The Board of Directors of HOLLY LAKE ASSOCIATION, INC., a corporation not-for-profit (hereinafter referred to as the “Association”), organized and existing under the laws of the State of Florida, has hereby agreed, consented to, adopted, and ordered the following Corporate Resolution:

WHEREAS, the Association is the homeowners’ association, organized pursuant to Chapter 617 and Chapter 720 of the Florida Statutes, responsible for the maintenance, management, and operation of the Holly Lake community; and

WHEREAS, Article X of the Declaration of Covenants, Restrictions, Limitations, Conditions, Charges and Uses governing the community grants the Association a right of first refusal as to the sale and transfer of lots and homes in the community; and

WHEREAS, Article IV of the Declaration of Covenants, Restrictions, Limitations, Conditions, Charges and Uses governing the community, as well as its appended Management Contract (including Article V), provisions Fourth (including paragraph (e)) and Eleventh (including paragraph (c)) of the Articles of Incorporation, and Article VIII (including Section 1(a) and (b)) of the By-Laws grant the Board of Directors of the Association authority to promulgate, revise, amend, adopt, and approve reasonable rules and regulations governing the use of lots and homes in the community; and

WHEREAS, the Board of Directors wishes to improve a process of gathering information for consideration of the exercise of its right of first refusal as related to lot purchases; and

WHEREAS, the Board of Directors wishes to ensure that purchasers, tenants, and occupants of lots and homes have the ability and desire to meet their obligations to the Holly Lake community—both financial and otherwise—and which, if screened and given Association approval, may better ensure that purchasers, tenants, and occupants are aware and better able to meet their responsibilities to the community; and

WHEREAS, the Board of Directors has the authority, as set forth above, to require the screening and approval of proposed purchasers, transferees, tenants, and occupants of lots and homes, by the Board of Directors, prior to the closing of a sale or transfer or the commencement of a lease or occupancy (as well as prior to the time of a lease renewal),

NOW THEREFORE, the Board of Directors has hereby adopted the following Resolution:

residents, the Board of Directors of the Association hereby requires that all prospective purchasers, transferees, tenants, and occupants of lots and homes in the community must submit to a screening and approval process prior to commencing ownership or occupancy at a lot or home as follows:

I. The prospective purchaser/transferee/tenant/occupant must (i) submit an
application for approval of his/her purchase/transfer/lease/occupancy on forms provided by the Association, (ii) provide any and all documentation/information reasonably requested by the Association, (iii) submit (at his/her own expense) to a background check, in a manner and with a company selected by the Association, and (iv) pay to the Association any reasonable screening/transfer fee imposed by the Board.

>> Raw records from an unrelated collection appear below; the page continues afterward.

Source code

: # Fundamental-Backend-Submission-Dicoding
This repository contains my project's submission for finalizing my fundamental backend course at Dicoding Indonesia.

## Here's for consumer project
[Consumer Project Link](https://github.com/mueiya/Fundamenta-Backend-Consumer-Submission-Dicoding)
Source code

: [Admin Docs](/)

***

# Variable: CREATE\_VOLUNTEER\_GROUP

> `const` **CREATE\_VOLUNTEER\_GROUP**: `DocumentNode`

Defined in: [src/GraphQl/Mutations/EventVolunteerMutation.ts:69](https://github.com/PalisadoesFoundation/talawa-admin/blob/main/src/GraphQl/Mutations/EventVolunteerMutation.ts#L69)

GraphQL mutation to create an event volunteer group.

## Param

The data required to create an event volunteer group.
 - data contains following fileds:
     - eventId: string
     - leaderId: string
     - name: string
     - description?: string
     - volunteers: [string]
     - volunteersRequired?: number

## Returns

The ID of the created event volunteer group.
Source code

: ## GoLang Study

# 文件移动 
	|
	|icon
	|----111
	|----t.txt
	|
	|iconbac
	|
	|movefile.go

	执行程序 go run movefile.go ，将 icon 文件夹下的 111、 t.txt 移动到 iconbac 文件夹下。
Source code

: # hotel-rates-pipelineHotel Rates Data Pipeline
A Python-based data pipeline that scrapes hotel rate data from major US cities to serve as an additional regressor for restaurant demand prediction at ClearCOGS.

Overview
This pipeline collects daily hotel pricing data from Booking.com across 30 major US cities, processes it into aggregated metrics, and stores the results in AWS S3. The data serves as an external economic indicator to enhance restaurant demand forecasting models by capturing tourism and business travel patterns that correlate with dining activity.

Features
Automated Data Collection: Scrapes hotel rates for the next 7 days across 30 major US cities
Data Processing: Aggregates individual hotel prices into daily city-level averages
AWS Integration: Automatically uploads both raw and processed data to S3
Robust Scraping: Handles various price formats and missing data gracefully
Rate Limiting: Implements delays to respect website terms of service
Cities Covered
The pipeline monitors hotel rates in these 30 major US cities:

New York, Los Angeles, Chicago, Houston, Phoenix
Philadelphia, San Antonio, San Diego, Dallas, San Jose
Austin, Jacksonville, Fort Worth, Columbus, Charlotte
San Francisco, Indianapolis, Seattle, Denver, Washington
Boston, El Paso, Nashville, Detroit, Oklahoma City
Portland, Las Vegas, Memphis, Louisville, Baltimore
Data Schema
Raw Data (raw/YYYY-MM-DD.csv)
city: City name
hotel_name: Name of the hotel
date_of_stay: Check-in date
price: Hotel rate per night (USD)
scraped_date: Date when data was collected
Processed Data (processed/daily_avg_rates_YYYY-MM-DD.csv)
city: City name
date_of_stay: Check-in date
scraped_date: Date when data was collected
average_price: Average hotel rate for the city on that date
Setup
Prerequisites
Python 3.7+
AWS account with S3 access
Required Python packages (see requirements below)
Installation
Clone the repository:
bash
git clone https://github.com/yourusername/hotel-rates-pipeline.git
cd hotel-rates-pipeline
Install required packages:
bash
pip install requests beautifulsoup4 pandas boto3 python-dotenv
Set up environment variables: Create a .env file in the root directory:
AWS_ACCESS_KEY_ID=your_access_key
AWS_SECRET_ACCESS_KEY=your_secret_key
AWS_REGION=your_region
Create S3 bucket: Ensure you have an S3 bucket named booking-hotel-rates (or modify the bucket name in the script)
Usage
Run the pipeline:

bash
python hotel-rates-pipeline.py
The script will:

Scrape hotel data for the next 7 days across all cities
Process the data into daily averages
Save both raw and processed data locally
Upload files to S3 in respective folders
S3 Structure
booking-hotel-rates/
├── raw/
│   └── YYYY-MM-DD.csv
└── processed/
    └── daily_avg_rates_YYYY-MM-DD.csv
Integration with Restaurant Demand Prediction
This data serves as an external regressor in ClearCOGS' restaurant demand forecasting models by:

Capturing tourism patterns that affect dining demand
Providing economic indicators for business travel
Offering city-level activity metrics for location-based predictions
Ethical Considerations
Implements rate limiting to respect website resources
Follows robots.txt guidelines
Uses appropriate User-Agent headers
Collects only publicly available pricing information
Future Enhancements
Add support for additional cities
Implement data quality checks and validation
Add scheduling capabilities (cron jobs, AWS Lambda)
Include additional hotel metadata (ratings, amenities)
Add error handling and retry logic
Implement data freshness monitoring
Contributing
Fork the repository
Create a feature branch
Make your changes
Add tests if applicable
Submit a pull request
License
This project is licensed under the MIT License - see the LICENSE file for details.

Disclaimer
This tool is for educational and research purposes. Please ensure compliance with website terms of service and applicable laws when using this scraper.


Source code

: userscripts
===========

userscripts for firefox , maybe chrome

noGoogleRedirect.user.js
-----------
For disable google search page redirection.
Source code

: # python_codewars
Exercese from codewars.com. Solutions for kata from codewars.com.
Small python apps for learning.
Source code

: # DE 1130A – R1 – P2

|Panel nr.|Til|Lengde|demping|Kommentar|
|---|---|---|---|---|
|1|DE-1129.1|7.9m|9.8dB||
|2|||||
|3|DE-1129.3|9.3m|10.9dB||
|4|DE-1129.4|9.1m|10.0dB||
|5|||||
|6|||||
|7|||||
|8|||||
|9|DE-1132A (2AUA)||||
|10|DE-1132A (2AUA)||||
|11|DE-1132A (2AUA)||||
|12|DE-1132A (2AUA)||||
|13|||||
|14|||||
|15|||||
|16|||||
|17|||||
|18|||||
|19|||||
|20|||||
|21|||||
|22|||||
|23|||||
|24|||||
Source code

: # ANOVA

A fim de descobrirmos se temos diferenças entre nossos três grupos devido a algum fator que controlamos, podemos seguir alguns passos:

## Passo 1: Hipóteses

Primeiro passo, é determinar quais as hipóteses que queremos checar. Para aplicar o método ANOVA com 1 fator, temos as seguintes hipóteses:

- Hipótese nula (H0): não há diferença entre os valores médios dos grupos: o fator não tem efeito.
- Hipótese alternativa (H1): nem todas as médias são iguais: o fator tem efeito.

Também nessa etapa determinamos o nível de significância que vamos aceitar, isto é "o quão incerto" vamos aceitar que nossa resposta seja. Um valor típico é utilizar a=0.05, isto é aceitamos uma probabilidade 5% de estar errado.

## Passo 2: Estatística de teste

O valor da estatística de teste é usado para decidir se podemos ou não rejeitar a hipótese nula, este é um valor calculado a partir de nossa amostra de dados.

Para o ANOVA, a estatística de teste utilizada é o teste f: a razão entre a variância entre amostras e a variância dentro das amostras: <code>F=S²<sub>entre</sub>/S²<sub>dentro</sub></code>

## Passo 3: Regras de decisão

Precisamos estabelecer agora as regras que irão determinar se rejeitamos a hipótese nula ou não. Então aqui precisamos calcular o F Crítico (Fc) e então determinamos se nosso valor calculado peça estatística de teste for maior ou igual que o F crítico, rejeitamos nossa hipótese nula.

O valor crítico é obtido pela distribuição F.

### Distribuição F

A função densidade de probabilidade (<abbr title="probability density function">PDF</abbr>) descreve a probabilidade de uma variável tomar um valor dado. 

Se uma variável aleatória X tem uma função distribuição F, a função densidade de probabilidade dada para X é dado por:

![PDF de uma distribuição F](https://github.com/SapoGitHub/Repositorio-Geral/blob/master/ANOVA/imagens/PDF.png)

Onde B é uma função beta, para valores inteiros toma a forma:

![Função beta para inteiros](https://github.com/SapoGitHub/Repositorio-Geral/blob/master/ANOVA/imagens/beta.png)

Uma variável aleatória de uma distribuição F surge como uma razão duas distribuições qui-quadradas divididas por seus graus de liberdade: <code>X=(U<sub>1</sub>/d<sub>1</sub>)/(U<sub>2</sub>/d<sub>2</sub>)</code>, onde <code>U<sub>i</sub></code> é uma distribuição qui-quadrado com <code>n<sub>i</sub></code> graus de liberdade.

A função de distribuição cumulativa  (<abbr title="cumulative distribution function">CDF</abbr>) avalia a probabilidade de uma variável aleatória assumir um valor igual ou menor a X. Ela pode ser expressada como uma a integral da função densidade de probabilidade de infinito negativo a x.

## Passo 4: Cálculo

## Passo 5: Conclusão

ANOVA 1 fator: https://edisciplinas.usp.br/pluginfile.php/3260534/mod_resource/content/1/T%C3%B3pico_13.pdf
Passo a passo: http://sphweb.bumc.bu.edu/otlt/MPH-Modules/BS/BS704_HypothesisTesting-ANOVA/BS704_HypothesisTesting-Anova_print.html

2. Upon the Association’s receipt of the application, information/documentation, background check, and payment (if applicable), the purchaser/transferee/tenant/occupant, if requested by the Board of Directors, will appear for an interview before the Board or a screening committee (established by the Board).

3. Upon completion of the foregoing, the Board of Directors shall issue written notice to the owner of the applicable lot/home as to whether the proposed purchaser/transferee/tenant/occupant and purchase/transfer/lease/occupancy have been approved or disapproved. At the same time, the Board of Directors shall issue written notice to the prospective purchaser/transferee/tenant/occupant indicating whether he/she has been approved or disapproved and, if disapproved, the reasons therefor.

4. Disapprovals shall only be given for good cause, according to criteria which may be established by the Board. Until such criteria is altered or amended, the following may be considered good cause for disapproval:

A. The application for approval, on its face or through subsequent investigation, indicates that the person seeking approval intends to conduct himself/herself or the ownership/occupancy in a manner that is inconsistent with the rules and restrictions of the community.

B. The person seeking approval has been convicted of a felony involving violence to persons or property, or demonstrating dishonesty or moral turpitude.

C. The person seeking approval has a record of financial irresponsibility, including (without limitation) bankruptcies, foreclosures, or bad debt.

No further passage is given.